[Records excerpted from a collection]
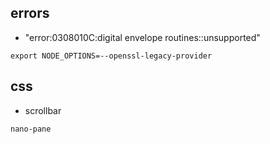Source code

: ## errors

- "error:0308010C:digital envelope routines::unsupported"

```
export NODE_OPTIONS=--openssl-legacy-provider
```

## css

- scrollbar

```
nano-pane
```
...
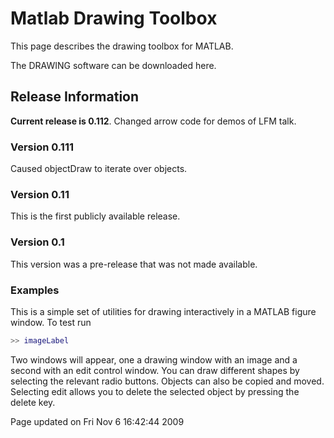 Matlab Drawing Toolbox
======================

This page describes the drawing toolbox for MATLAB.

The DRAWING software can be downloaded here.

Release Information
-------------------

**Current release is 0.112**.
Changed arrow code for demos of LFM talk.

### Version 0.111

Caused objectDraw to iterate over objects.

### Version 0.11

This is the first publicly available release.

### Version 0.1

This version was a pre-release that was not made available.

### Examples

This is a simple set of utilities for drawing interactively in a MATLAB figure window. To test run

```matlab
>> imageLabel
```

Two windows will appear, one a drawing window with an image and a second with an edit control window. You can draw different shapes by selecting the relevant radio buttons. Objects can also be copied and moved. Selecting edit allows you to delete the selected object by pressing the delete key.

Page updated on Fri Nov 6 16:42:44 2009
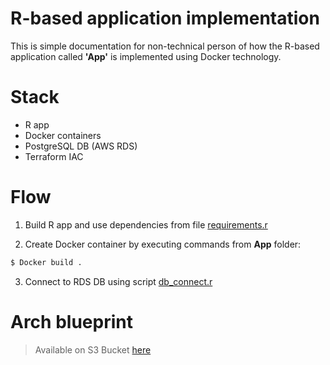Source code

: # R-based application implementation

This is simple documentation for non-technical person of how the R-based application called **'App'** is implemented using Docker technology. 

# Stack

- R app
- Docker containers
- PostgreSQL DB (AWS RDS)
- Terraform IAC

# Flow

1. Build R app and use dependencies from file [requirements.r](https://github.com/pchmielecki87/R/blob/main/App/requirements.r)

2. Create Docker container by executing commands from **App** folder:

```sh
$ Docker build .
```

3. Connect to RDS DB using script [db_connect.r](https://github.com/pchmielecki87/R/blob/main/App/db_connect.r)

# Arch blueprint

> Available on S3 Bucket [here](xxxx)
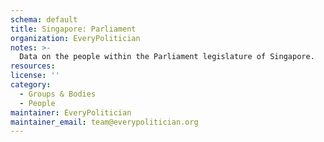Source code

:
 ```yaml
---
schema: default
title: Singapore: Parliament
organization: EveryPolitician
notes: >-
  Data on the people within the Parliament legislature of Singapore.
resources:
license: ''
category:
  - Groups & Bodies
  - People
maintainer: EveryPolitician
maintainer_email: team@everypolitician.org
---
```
--
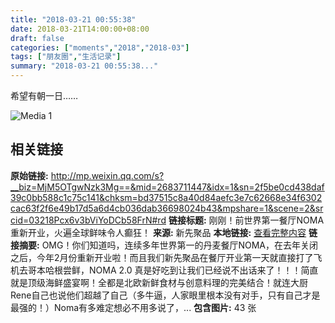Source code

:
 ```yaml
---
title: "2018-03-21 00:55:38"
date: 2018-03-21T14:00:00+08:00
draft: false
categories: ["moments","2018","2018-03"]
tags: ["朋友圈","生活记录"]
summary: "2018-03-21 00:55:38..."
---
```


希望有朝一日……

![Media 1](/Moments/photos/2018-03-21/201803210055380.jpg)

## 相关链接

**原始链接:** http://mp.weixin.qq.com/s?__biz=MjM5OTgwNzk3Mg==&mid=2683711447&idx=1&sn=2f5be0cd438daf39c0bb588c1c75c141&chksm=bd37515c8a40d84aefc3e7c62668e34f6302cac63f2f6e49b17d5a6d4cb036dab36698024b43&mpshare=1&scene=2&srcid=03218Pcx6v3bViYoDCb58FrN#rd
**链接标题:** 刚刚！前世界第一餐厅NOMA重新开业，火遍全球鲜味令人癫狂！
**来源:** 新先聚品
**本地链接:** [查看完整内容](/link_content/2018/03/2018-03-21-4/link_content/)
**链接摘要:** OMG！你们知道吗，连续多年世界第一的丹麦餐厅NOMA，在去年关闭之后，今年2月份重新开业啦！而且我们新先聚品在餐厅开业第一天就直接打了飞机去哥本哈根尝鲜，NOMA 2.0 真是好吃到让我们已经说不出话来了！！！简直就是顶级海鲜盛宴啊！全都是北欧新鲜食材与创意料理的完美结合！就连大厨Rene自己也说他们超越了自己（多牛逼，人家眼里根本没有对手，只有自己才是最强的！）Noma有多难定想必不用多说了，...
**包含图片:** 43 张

▶ [TASK REQUIREMENTS]: Copy out each line of the data where the string "simple" appears.

▶ [RESPONSE TO THIS EXERCISE]:
This is a simple set of utilities for drawing interactively in a MATLAB figure window. To test run
This is simple documentation for non-technical person of how the R-based application called **'App'** is implemented using Docker technology. 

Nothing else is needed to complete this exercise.